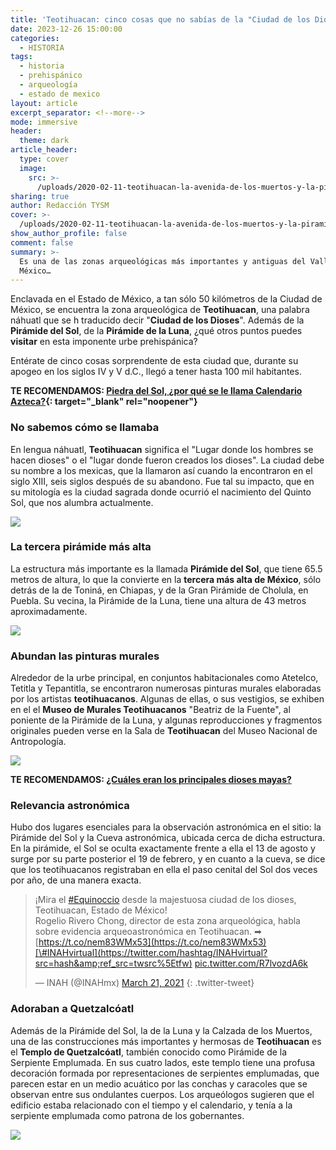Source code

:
 ```yaml
---
title: 'Teotihuacan: cinco cosas que no sabías de la "Ciudad de los Dioses"'
date: 2023-12-26 15:00:00
categories:
  - HISTORIA
tags:
  - historia
  - prehispánico
  - arqueología
  - estado de mexico
layout: article
excerpt_separator: <!--more-->
mode: immersive
header:
  theme: dark
article_header:
  type: cover
  image:
    src: >-
      /uploads/2020-02-11-teotihuacan-la-avenida-de-los-muertos-y-la-piramide-del-sol.jpeg
sharing: true
author: Redacción TYSM
cover: >-
  /uploads/2020-02-11-teotihuacan-la-avenida-de-los-muertos-y-la-piramide-del-sol.jpeg
show_author_profile: false
comment: false
summary: >-
  Es una de las zonas arqueológicas más importantes y antiguas del Valle de
  México…
---
```

Enclavada en el Estado de México, a tan sólo 50 kilómetros de la Ciudad de México, se encuentra la zona arqueológica de **Teotihuacan**, una palabra náhuatl que se h traducido decir "**Ciudad de los Dioses**". Además de la **Pirámide del Sol**, de la **Pirámide de la Luna**, ¿qué otros puntos puedes **visitar** en esta imponente urbe prehispánica?

Entérate de cinco cosas sorprendente de esta ciudad que, durante su apogeo en los siglos IV y V d.C., llegó a tener hasta 100 mil habitantes.

**TE RECOMENDAMOS: [Piedra del Sol, ¿por qué se le llama Calendario Azteca?](https://blog.tonoysumariachi.com/historia/2022/08/26/piedra-del-sol-por-que-se-le-llama-calendario-azteca.html){: target="_blank" rel="noopener"}**

### No sabemos cómo se llamaba

En lengua náhuatl, **Teotihuacan** significa el "Lugar donde los hombres se hacen dioses" o el "lugar donde fueron creados los dioses". La ciudad debe su nombre a los mexicas, que la llamaron así cuando la encontraron en el siglo XIII, seis siglos después de su abandono. Fue tal su impacto, que en su mitología es la ciudad sagrada donde ocurrió el nacimiento del Quinto Sol, que nos alumbra actualmente.

![](https://upload.wikimedia.org/wikipedia/commons/1/18/Teotihuacan_opacic.jpg)

### La tercera pirámide más alta

La estructura más importante es la llamada **Pirámide del Sol**, que tiene 65.5 metros de altura, lo que la convierte en la **tercera más alta de México**, sólo detrás de la de Toniná, en Chiapas, y de la Gran Pirámide de Cholula, en Puebla. Su vecina, la Pirámide de la Luna, tiene una altura de 43 metros aproximadamente.

![](https://upload.wikimedia.org/wikipedia/commons/thumb/c/cc/Pyramid_of_the_Sun_-_Teotihuacan_-_panoramio.jpg/1024px-Pyramid_of_the_Sun_-_Teotihuacan_-_panoramio.jpg)

### Abundan las pinturas murales

Alrededor de la urbe principal, en conjuntos habitacionales como Atetelco, Tetitla y Tepantitla, se encontraron numerosas pinturas murales elaboradas por los artistas **teotihuacanos**. Algunas de ellas, o sus vestigios, se exhiben en el el **Museo de Murales Teotihuacanos** "Beatriz de la Fuente", al poniente de la Pirámide de la Luna, y algunas reproducciones y fragmentos originales pueden verse en la Sala de **Teotihuacan** del Museo Nacional de Antropología.

![](https://upload.wikimedia.org/wikipedia/commons/thumb/f/f5/Pintura_mural_teotihuacana_05.jpg/1024px-Pintura_mural_teotihuacana_05.jpg)

**TE RECOMENDAMOS: [¿Cuáles eran los principales dioses mayas?](https://blog.tonoysumariachi.com/historia/2022/09/21/cuales-eran-los-principales-dioses-mayas.html)**

### Relevancia astronómica

Hubo dos lugares esenciales para la observación astronómica en el sitio: la Pirámide del Sol y la Cueva astronómica, ubicada cerca de dicha estructura. En la pirámide, el Sol se oculta exactamente frente a ella el 13 de agosto y surge por su parte posterior el 19 de febrero, y en cuanto a la cueva, se dice que los teotihuacanos registraban en ella el paso cenital del Sol dos veces por año, de una manera exacta.

> ¡Mira el [\#Equinoccio](https://twitter.com/hashtag/Equinoccio?src=hash&amp;ref_src=twsrc%5Etfw) desde la majestuosa ciudad de los dioses, Teotihuacan, Estado de México!<br>Rogelio Rivero Chong, director de esta zona arqueológica, habla sobre evidencia arqueoastronómica en Teotihuacan. ➡ [https://t.co/nem83WMx53](https://t.co/nem83WMx53)[\#INAHvirtual](https://twitter.com/hashtag/INAHvirtual?src=hash&amp;ref_src=twsrc%5Etfw) [pic.twitter.com/R7lvozdA6k](https://t.co/R7lvozdA6k)
>
> — INAH (@INAHmx) [March 21, 2021](https://twitter.com/INAHmx/status/1373696747889950720?ref_src=twsrc%5Etfw)
{: .twitter-tweet}

### Adoraban a Quetzalcóatl

Además de la Pirámide del Sol, la de la Luna y la Calzada de los Muertos, una de las construcciones más importantes y hermosas de **Teotihuacan** es el **Templo de Quetzalcóatl**, también conocido como Pirámide de la Serpiente Emplumada. En sus cuatro lados, este templo tiene una profusa decoración formada por representaciones de serpientes emplumadas, que parecen estar en un medio acuático por las conchas y caracoles que se observan entre sus ondulantes cuerpos. Los arqueólogos sugieren que el edificio estaba relacionado con el tiempo y el calendario, y tenía a la serpiente emplumada como patrona de los gobernantes.

![](https://upload.wikimedia.org/wikipedia/commons/thumb/a/a7/Temple_of_the_feathered_serpent_detail.jpg/1024px-Temple_of_the_feathered_serpent_detail.jpg)

​​​​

- Task goal: Every line with the string "wikipedia" in the material should be returned.

- The completed task:
![](https://upload.wikimedia.org/wikipedia/commons/1/18/Teotihuacan_opacic.jpg)
![](https://upload.wikimedia.org/wikipedia/commons/thumb/c/cc/Pyramid_of_the_Sun_-_Teotihuacan_-_panoramio.jpg/1024px-Pyramid_of_the_Sun_-_Teotihuacan_-_panoramio.jpg)
![](https://upload.wikimedia.org/wikipedia/commons/thumb/f/f5/Pintura_mural_teotihuacana_05.jpg/1024px-Pintura_mural_teotihuacana_05.jpg)
![](https://upload.wikimedia.org/wikipedia/commons/thumb/a/a7/Temple_of_the_feathered_serpent_detail.jpg/1024px-Temple_of_the_feathered_serpent_detail.jpg)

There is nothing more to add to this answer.